33 year-old Michael Owen announced at the beginning of the week, that he will retire from football at the end of the season, and there’s no argument that Michael was once a world-class striker – but not since at least 2006, when injuries interrupted his career at Newcastle, Manchester United and now Stoke City.
Michael Owen while at Newcastle – shown with Viduka and Barton
Michael was at his best at Liverpool, where he was simply brilliant, but that’s when he picked up some serious hamstring injuries, and after leaving Liverpool for Real Madrid in 2004, after six seasons on Merseyside, he was never the same player again.
One year after joining Real Madrid he left in a massive £17M deal for Newcastle United, and the Tyneside club also paid out £110K/week in what would go down as one of our worst transfer deals ever – although at the time it looked a fanatic acquisition for Newcastle, with 25,000 fans turning up at St. James Park, simply to welcome Micheal to the club.
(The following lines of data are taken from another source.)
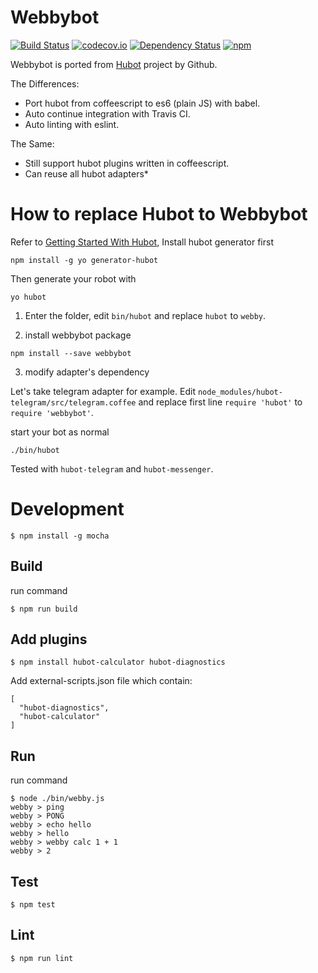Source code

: # Webbybot

[![Build Status](https://travis-ci.org/gasolin/webby.png)](https://travis-ci.org/gasolin/webbybot) [![codecov.io](https://codecov.io/github/gasolin/webbybot/coverage.svg?branch=master)](https://codecov.io/github/gasolin/webbybot?branch=master) [![Dependency Status](https://david-dm.org/gasolin/webbybot.svg)](https://david-dm.org/gasolin/webbybot) [![npm](https://img.shields.io/npm/v/webbybot.svg)](https://www.npmjs.com/package/webbybot)

Webbybot is ported from [Hubot](https://github.com/github/hubot) project by Github.

The Differences:

* Port hubot from coffeescript to es6 (plain JS) with babel.
* Auto continue integration with Travis CI.
* Auto linting with eslint.

The Same:

* Still support hubot plugins written in coffeescript.
* Can reuse all hubot adapters*

# How to replace Hubot to Webbybot

Refer to [Getting Started With Hubot](https://hubot.github.com/docs/),
Install hubot generator first

```
npm install -g yo generator-hubot
```

Then generate your robot with
```
yo hubot
```

1. Enter the folder, edit `bin/hubot` and replace `hubot` to `webby`.

2. install webbybot package

```
npm install --save webbybot
```

3. modify adapter's dependency

Let's take telegram adapter for example. Edit `node_modules/hubot-telegram/src/telegram.coffee` and replace first line `require 'hubot'` to `require 'webbybot'`.

start your bot as normal

```
./bin/hubot
```

Tested with `hubot-telegram` and `hubot-messenger`.

# Development

```
$ npm install -g mocha
```

## Build

run command

```
$ npm run build
```

## Add plugins

```
$ npm install hubot-calculator hubot-diagnostics
```

Add external-scripts.json file which contain:

```
[
  "hubot-diagnostics",
  "hubot-calculator"
]
```

## Run

run command

```
$ node ./bin/webby.js
webby > ping
webby > PONG
webby > echo hello
webby > hello
webby > webby calc 1 + 1
webby > 2
```

## Test

```
$ npm test
```

## Lint
```
$ npm run lint
```
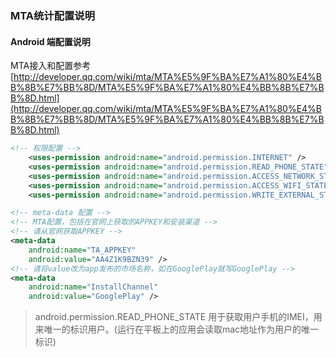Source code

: ### MTA统计配置说明

#### Android 端配置说明
MTA接入和配置参考[http://developer.qq.com/wiki/mta/MTA%E5%9F%BA%E7%A1%80%E4%BB%8B%E7%BB%8D/MTA%E5%9F%BA%E7%A1%80%E4%BB%8B%E7%BB%8D.html](http://developer.qq.com/wiki/mta/MTA%E5%9F%BA%E7%A1%80%E4%BB%8B%E7%BB%8D/MTA%E5%9F%BA%E7%A1%80%E4%BB%8B%E7%BB%8D.html)

```xml
<!-- 权限配置 -->
	<uses-permission android:name="android.permission.INTERNET" />
	<uses-permission android:name="android.permission.READ_PHONE_STATE" />
	<uses-permission android:name="android.permission.ACCESS_NETWORK_STATE" />
	<uses-permission android:name="android.permission.ACCESS_WIFI_STATE" />
	<uses-permission android:name="android.permission.WRITE_EXTERNAL_STORAGE" />

<!-- meta-data 配置 -->
<!-- MTA配置，包括在官网上获取的APPKEY和安装渠道 -->
<!-- 请从官网获取APPKEY -->
<meta-data
    android:name="TA_APPKEY"
    android:value="AA4Z1K9BZN39" />
<!-- 请将value改为app发布的市场名称，如在GooglePlay就写GooglePlay -->
<meta-data
    android:name="InstallChannel"
    android:value="GooglePlay" />
```


>  android.permission.READ_PHONE_STATE  用于获取用户手机的IMEI，用来唯一的标识用户。(运行在平板上的应用会读取mac地址作为用户的唯一标识)
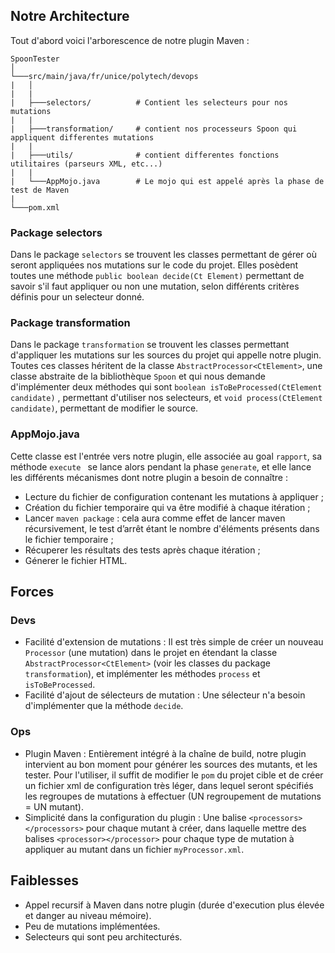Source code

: ## Notre Architecture

Tout d'abord voici l'arborescence de notre plugin Maven :

```
SpoonTester
│
└───src/main/java/fr/unice/polytech/devops
|   │
|   |
|   ├───selectors/          # Contient les selecteurs pour nos mutations
|   |
|   ├───transformation/     # contient nos processeurs Spoon qui appliquent differentes mutations
|   |
|   ├───utils/              # contient differentes fonctions utilitaires (parseurs XML, etc...)
|   |
|   └───AppMojo.java        # Le mojo qui est appelé après la phase de test de Maven
| 
└───pom.xml
```

### Package selectors
Dans le package `selectors` se trouvent les classes permettant de gérer où seront appliquées nos mutations sur le code du projet. Elles posèdent toutes une méthode `public boolean decide(Ct Element)` permettant de savoir s'il faut appliquer ou non une mutation, selon différents critères définis pour un selecteur donné.

### Package transformation
Dans le package `transformation` se trouvent les classes permettant d'appliquer les mutations sur les sources du projet qui appelle notre plugin. Toutes ces classes héritent de la classe `AbstractProcessor<CtElement>`, une classe abstraite de la bibliothèque `Spoon` et qui nous demande d'implémenter deux méthodes qui sont `boolean isToBeProcessed(CtElement candidate)` , permettant d'utiliser nos selecteurs, et `void process(CtElement candidate)`, permettant de modifier le source.

### AppMojo.java

Cette classe est l'entrée vers notre plugin, elle associée au goal `rapport`, sa méthode `execute ` se lance alors pendant la phase `generate`, et elle lance les différents mécanismes dont notre plugin a besoin de connaître : 

  - Lecture du fichier de configuration contenant les mutations à appliquer ;
  - Création du fichier temporaire qui va être modifié à chaque itération ;
  - Lancer `maven package` : cela aura comme effet de lancer maven récursivement, le test d’arrêt étant le nombre d'éléments présents dans le fichier temporaire ; 
  - Récuperer les résultats des tests après chaque itération ;
  - Génerer le fichier HTML.

## Forces

### Devs
  - Facilité d'extension de mutations : Il est très simple de créer un nouveau `Processor` (une mutation) dans le projet en étendant la classe `AbstractProcessor<CtElement>` (voir les classes du package `transformation`), et implémenter les méthodes `process` et `isToBeProcessed`.
  - Facilité d'ajout de sélecteurs de mutation : Une sélecteur n'a besoin d'implémenter que la méthode `decide`.
  
### Ops
  - Plugin Maven : Entièrement intégré à la chaîne de build, notre plugin intervient au bon moment pour générer les sources des mutants, et les tester. Pour l'utiliser, il suffit de modifier le `pom` du projet cible et de créer un fichier xml de configuration très léger, dans lequel seront spécifiés les regroupes de mutations à effectuer (UN regroupement de mutations = UN mutant).
  - Simplicité dans la configuration du plugin : Une balise `<processors></processors>` pour chaque mutant à créer, dans laquelle mettre des balises `<processor></processor>` pour chaque type de mutation à appliquer au mutant dans un fichier `myProcessor.xml`.

## Faiblesses
  - Appel recursif à Maven dans notre plugin (durée d'execution plus élevée et danger au niveau mémoire).
  - Peu de mutations implémentées.
  - Selecteurs qui sont peu architecturés.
Owen played only 79 games for the Tyneside club in four years, and scored only 30 goals, at a total cost to Newcastle of around £39M.
And Micheal left Newcastle in his helicopter only two days after we were relegated on 24th May, 2009 and he was basically never heard from again at Newcastle.
Some would even say they never heard from him while Newcastle were fighting relegation in those dramatic months leading up to our relegation, because he gave no interviews, and wasn’t even a first team choice at the end of his Newcastle carer.
And he was the Newcastle captain at the time. 🙁
After appearing on the BBC’s Football Focus, when he talked about his four years on Tyneside, the striker had to tweet the following words – simply to defend himself:
“Newcastle fans, following my Football Focus interview, plenty of you tweeting me saying you don’t blame me for getting injured but for leaving when we got relegated.”
“Despite the club saying they did, they didn’t ever offer me a new contract despite them putting it in the press that they did. How could they when they had just been relegated? It would have been financial suicide.”
“I’ve seen it a million times, a club will blatantly lie to their fans to take the moral high ground leaving the player with no leg to stand on. I’ve taken the stick for years which is fine but you really don’t know half of it. All will be revealed one day.”
But this all completely missing the point – Michael is right say we couldn’t afford him in the Championship – but we didn’t want him anyway – and we did very well in our next season, when we ended up as winners of the Championship with a massive 102 points and 30 wins in 46 games – and thanks to gentleman manager Chris Hughton – amongst others – Newcastle came storming back.
Michael was world-class while at Liverpool, but after he left the Merseyside club, mainly due to injuries, he rather quickly became little more than an ordinary player.
Our advice to Michael would be to keep a diplomatic silence – sometimes less is more – and the lad was world-class at Liverpool but nowhere near that performance level after only one year into his contract at the Tyneside club.
Leave it at that Michael – because you simply cannot win the argument – whatever it may be – not at Newcastle anyway.